----- Data for processing
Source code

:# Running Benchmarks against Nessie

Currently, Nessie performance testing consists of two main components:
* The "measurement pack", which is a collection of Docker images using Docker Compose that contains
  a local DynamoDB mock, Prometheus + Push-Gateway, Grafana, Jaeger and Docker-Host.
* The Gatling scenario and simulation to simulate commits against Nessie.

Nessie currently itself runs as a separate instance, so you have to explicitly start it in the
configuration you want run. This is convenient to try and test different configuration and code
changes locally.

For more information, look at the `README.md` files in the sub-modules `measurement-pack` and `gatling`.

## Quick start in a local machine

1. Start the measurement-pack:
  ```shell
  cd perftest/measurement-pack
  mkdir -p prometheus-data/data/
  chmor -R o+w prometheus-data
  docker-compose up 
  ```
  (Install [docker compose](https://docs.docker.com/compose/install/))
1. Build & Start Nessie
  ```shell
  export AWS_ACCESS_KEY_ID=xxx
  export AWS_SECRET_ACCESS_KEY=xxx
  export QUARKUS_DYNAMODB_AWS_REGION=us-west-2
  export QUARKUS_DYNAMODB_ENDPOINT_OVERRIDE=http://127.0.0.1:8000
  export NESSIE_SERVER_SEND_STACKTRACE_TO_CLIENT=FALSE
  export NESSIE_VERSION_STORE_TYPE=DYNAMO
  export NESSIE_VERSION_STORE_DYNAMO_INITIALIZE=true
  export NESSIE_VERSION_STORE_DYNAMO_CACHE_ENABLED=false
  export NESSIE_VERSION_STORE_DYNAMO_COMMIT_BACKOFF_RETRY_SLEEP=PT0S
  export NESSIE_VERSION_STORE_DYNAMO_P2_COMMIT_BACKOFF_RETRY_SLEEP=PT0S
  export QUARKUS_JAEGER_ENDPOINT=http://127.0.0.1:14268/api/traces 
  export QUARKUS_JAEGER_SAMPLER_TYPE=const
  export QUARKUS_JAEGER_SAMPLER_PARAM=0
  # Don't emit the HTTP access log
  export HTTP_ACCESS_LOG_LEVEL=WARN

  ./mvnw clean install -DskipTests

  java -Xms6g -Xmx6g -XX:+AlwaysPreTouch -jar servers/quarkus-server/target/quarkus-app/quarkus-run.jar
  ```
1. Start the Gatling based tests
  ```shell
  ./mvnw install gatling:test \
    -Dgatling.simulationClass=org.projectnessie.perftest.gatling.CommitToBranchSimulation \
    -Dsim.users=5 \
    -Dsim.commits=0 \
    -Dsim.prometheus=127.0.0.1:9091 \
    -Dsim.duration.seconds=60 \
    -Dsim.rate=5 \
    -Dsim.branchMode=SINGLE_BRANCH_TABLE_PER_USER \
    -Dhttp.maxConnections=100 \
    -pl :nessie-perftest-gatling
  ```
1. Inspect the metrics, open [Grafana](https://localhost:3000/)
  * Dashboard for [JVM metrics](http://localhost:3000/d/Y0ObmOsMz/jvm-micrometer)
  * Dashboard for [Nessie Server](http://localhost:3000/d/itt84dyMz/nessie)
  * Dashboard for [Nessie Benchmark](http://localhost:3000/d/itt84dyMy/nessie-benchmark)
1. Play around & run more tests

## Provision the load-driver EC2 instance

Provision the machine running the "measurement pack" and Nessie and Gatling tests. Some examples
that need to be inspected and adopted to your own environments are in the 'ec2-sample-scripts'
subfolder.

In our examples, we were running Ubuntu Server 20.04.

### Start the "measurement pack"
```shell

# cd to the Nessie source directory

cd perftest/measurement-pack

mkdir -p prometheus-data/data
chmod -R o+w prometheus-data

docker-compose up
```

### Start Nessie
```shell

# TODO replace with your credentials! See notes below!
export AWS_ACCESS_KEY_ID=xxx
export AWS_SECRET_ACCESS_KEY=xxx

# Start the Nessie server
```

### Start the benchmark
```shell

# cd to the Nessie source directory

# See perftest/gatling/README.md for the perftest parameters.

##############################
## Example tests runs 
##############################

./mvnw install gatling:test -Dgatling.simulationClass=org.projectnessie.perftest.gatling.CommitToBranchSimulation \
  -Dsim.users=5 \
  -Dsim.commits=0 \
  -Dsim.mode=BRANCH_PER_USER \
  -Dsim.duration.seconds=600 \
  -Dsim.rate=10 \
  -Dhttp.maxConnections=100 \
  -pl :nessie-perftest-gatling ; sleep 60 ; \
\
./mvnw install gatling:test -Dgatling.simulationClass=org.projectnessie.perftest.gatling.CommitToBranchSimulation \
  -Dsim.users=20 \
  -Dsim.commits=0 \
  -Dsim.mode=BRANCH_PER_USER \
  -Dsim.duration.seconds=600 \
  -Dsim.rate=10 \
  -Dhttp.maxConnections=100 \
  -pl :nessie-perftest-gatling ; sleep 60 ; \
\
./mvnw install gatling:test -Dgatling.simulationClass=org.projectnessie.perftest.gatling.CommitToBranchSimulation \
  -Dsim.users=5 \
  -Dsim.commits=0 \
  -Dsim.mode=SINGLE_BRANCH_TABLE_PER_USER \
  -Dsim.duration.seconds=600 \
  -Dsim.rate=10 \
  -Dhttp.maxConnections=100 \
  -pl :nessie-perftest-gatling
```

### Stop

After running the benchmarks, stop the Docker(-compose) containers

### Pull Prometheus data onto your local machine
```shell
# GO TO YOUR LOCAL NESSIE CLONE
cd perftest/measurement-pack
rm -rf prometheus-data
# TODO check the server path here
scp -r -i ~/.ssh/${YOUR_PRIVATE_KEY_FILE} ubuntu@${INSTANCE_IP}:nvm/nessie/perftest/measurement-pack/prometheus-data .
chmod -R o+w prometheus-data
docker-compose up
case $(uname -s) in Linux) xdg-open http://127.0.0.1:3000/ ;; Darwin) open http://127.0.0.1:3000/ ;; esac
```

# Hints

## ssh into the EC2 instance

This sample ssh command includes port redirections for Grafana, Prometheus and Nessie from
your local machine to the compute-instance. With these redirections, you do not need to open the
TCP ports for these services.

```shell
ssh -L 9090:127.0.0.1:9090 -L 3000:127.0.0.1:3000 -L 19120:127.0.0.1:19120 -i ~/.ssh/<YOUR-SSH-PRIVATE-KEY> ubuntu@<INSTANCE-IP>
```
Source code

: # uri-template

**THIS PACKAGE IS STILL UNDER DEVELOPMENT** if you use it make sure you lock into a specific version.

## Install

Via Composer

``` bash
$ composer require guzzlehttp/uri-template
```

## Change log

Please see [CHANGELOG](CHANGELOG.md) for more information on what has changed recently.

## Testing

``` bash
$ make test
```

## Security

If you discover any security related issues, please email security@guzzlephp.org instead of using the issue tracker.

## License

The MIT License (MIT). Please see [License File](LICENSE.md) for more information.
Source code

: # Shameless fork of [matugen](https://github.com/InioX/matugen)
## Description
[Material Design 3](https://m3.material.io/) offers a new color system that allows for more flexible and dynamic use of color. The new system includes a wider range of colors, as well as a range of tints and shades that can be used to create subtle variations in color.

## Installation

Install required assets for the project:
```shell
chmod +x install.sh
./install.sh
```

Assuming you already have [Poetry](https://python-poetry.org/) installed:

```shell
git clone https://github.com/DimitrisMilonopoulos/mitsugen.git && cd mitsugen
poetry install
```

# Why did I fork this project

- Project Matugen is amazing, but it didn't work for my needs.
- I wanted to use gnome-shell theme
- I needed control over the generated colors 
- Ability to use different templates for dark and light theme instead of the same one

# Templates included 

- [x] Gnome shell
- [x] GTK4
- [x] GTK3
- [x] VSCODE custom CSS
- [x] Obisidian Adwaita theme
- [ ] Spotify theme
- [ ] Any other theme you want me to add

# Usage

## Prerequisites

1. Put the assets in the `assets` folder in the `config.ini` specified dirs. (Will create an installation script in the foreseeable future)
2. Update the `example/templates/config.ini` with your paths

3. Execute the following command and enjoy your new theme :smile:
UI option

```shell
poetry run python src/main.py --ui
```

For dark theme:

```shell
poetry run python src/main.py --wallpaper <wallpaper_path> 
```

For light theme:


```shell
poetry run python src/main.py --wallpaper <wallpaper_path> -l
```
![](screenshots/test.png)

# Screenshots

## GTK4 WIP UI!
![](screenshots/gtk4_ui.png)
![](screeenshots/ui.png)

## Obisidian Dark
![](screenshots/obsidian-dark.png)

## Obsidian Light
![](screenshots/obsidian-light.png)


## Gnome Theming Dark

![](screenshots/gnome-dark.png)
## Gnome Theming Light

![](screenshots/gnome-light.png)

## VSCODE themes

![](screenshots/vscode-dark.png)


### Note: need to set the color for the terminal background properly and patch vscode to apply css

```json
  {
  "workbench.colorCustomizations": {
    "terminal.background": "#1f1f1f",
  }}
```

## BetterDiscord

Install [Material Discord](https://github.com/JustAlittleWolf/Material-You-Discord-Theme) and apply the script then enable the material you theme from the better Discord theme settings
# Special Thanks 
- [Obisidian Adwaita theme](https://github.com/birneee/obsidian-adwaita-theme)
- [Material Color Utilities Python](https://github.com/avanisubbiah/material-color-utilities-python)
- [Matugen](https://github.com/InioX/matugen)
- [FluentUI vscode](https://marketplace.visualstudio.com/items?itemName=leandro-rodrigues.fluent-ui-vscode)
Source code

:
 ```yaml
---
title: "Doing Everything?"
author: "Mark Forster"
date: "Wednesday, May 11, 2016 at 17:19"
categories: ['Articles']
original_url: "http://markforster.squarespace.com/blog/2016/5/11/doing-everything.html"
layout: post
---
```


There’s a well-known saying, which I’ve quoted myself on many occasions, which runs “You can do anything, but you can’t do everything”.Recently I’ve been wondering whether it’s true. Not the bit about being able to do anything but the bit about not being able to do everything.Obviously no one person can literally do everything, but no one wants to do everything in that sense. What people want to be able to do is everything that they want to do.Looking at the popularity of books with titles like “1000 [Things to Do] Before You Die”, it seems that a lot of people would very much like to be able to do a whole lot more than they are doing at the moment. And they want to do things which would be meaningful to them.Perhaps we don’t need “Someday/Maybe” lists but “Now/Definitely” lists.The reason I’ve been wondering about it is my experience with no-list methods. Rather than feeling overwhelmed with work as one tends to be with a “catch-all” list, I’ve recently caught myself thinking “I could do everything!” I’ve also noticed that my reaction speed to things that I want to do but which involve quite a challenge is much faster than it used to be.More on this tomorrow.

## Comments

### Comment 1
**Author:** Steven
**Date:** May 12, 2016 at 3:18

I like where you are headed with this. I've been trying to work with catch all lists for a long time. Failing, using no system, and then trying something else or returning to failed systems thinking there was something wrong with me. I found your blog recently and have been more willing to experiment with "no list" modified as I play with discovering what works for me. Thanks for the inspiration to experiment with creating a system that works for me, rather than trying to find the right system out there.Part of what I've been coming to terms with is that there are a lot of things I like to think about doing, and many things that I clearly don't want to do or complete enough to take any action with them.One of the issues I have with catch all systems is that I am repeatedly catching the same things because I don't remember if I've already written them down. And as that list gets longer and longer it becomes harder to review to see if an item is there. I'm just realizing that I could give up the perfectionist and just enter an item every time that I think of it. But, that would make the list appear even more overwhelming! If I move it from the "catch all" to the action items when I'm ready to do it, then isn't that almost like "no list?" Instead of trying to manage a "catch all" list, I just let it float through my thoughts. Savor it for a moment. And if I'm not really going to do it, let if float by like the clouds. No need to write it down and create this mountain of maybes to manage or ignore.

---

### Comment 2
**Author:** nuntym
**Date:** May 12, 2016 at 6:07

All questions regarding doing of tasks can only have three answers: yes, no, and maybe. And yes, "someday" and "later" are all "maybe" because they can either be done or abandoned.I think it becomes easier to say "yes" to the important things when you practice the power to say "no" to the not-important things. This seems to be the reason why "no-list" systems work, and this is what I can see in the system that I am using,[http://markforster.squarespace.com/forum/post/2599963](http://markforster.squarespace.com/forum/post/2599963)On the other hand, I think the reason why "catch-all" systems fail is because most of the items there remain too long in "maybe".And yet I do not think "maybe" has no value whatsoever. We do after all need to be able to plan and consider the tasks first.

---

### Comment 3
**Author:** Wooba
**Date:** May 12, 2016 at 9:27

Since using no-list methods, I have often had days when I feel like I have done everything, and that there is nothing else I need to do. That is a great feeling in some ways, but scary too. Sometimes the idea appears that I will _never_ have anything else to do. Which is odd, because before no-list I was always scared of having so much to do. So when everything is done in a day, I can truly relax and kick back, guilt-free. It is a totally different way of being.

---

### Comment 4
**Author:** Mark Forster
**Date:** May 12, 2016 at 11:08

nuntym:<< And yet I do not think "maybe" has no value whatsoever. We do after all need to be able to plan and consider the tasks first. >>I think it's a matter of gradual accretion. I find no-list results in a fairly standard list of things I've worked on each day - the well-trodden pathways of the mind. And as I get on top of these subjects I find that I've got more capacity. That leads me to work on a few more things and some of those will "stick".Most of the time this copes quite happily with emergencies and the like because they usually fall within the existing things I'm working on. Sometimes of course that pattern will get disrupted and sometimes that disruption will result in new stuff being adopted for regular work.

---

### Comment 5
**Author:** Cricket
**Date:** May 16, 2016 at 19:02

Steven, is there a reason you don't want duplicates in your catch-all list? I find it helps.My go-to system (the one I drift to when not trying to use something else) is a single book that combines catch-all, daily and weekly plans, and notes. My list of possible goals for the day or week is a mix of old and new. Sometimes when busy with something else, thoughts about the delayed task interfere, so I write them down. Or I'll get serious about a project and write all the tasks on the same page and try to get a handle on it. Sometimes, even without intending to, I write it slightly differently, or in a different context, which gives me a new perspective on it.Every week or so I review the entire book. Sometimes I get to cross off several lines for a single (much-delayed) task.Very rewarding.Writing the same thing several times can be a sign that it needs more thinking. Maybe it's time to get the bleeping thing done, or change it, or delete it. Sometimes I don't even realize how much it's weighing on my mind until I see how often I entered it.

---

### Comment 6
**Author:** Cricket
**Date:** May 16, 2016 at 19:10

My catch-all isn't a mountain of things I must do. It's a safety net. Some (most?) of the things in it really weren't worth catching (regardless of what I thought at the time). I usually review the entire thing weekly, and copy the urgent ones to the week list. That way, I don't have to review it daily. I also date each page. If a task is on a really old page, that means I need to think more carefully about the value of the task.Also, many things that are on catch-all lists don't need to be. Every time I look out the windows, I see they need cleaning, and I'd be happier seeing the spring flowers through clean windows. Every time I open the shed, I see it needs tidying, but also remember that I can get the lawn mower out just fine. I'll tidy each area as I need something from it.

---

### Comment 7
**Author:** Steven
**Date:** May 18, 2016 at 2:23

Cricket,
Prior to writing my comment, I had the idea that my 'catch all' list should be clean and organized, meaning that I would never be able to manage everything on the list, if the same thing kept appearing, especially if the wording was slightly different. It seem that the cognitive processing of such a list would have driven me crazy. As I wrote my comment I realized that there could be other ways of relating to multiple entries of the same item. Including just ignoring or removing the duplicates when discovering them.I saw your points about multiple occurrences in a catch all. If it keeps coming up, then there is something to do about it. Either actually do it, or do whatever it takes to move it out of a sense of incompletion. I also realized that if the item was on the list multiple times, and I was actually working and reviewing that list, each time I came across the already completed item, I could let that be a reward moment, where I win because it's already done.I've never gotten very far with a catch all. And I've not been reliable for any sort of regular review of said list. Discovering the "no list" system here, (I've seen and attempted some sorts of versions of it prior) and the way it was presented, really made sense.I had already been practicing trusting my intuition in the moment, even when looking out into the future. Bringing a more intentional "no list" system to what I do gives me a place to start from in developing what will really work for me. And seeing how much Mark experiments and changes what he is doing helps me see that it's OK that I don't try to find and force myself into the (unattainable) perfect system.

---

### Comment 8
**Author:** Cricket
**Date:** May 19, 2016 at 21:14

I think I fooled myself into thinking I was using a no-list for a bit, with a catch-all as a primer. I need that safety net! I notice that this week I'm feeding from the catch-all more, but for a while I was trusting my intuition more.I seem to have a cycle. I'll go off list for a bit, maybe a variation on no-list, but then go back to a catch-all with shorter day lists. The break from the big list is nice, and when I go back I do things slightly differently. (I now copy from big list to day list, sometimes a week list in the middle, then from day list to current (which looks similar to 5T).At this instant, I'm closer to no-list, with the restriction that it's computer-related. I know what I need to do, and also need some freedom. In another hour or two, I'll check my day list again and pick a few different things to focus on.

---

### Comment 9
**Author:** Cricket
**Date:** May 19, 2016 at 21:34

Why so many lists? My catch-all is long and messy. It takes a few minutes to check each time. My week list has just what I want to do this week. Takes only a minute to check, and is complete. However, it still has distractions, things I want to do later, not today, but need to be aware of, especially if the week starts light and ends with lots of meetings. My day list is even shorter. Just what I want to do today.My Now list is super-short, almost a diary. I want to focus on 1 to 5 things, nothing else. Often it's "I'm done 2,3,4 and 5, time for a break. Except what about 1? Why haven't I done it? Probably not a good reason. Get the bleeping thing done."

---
----------
*Required action:* Copy out each line of the material above, word for word, from the first down to the line containing "Nessie currently itself". Add nothing.

*Expected answer:*
Source code

:# Running Benchmarks against Nessie

Currently, Nessie performance testing consists of two main components:
* The "measurement pack", which is a collection of Docker images using Docker Compose that contains
  a local DynamoDB mock, Prometheus + Push-Gateway, Grafana, Jaeger and Docker-Host.
* The Gatling scenario and simulation to simulate commits against Nessie.

Nessie currently itself runs as a separate instance, so you have to explicitly start it in the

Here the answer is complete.